Auf was zum Beispiel?

Hoffmann: Wir haben uns in Deutschland mit Medikamenten eingedeckt - für jeden Fall der Fälle. Dann haben wir uns auf der Hauptinsel von Tonga jede Menge Lebensmittel gekauft, damit unser Nahrungsplan abwechslungsreich bleibt. Wir haben uns mit Einheimischen unterhalten und viel gelesen, über Fische und Pflanzen.

Hattet ihr keine Angst?

Hoffmann: Nein. Nie. Da war nur Vorfreude. Wahnsinnig viel Vorfreude.

Auf der Insel gab es dann aber Momente, in denen ihr überlegt habt, abzubrechen.

Hoffmann: Ja. Es gab zum Beispiel einen sehr schlimmen Zyklon, das war eine extrem bedrohliche Situation. Wir hatten Wasser in unserer Hütte, Bäume stürzten um, tote Vögel lagen auf der Insel, ganze Strände waren komplett verändert, Felsen freigespült. Unser Gemüsegarten wurde zerstört. Aber irgendwie haben wir immer an unseren Inseltraum geglaubt. Auch in diesem Moment. Also sind wir geblieben.

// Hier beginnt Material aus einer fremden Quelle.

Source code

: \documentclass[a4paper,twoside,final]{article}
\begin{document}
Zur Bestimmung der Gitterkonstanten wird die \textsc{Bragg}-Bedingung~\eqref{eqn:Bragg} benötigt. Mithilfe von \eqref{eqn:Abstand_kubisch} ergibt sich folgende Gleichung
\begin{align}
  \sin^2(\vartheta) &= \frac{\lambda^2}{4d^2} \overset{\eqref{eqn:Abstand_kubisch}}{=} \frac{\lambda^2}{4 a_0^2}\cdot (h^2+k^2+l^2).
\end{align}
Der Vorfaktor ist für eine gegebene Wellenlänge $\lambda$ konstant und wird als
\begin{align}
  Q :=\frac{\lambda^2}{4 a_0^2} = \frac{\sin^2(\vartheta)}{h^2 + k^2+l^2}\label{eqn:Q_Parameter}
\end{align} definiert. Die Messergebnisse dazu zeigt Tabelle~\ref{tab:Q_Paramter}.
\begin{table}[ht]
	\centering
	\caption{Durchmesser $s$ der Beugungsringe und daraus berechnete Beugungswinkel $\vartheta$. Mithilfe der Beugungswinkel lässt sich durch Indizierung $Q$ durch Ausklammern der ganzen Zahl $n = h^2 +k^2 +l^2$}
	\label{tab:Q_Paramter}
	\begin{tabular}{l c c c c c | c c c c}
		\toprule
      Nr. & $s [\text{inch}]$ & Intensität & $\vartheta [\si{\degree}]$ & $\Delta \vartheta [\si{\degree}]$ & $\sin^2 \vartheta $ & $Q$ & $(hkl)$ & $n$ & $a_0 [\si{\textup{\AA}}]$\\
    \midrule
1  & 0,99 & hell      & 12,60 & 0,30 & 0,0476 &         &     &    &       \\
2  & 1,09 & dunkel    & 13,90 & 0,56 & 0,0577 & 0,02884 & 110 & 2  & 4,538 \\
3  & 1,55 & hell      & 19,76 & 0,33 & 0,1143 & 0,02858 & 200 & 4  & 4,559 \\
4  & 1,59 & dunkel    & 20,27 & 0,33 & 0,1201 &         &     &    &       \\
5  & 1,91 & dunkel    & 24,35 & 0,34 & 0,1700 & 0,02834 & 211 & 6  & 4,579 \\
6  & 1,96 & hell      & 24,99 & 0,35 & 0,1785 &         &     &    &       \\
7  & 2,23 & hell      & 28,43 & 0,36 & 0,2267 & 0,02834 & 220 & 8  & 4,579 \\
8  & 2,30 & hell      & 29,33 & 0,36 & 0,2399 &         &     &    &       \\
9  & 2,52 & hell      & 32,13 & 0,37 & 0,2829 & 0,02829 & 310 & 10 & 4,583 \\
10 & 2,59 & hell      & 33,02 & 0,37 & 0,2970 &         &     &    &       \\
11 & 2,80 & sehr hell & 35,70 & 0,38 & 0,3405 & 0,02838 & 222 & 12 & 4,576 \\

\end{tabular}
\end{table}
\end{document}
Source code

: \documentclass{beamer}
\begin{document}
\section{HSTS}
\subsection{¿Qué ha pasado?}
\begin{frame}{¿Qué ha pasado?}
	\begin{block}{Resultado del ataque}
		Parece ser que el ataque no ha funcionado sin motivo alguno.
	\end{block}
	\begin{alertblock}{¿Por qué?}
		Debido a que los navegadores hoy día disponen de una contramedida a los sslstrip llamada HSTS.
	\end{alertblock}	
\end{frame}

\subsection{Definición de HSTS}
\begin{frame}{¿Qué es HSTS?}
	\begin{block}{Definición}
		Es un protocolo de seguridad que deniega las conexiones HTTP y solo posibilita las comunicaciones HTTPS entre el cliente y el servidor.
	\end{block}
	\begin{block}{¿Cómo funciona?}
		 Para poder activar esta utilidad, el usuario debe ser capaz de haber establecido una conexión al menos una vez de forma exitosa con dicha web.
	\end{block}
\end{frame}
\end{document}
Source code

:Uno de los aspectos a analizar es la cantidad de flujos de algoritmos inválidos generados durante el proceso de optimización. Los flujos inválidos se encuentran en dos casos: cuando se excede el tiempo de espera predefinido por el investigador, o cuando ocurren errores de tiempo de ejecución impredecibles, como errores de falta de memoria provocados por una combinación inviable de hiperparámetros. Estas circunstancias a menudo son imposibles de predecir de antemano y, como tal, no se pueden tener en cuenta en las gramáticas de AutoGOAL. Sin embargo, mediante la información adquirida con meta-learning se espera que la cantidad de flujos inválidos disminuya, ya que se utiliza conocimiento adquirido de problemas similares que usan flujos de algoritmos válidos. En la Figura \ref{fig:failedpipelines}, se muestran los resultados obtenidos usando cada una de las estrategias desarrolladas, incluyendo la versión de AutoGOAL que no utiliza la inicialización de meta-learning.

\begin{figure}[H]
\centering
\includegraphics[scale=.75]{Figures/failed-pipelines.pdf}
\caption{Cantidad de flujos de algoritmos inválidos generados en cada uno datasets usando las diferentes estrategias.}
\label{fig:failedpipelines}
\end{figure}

Auch, als die Seegurkenfischer kamen.

Hoffmann: Das war das Schlimmste. Die Szenen gehen uns bis heute nicht aus dem Kopf. Eines Tages tauchten mehrere kleine Boote am Horizont auf, plötzlich standen 40 Tongaer und Chinesen an unserem Strand und kündigten an, drei bis vier Monate zu bleiben. Wir dachten, wir müssen gehen. Sie saßen mittags schon am Strand, haben Alkohol getrunken. Nina hatte Angst. Wir haben mit der Machete am Bett geschlafen. Unser Glück war der deutsche Honorarkonsul auf Tonga, der die Navy verständigt hat, denn das Seegurkenfischen ist illegal. Die Fischer haben Wind davon bekommen und sind abgehauen. Kurz darauf standen tongaische Soldaten vor uns und befragten uns. Das war der surrealste Moment überhaupt. Wir konnten also bleiben, trotzdem hat das Spuren hinterlassen. Wir hatten Angst, sie könnten zurückkommen. Gleichzeitig haben wir die Einsamkeit noch mehr geschätzt. Weil wir wussten, wie schnell das Inselglück vorbei sein kann.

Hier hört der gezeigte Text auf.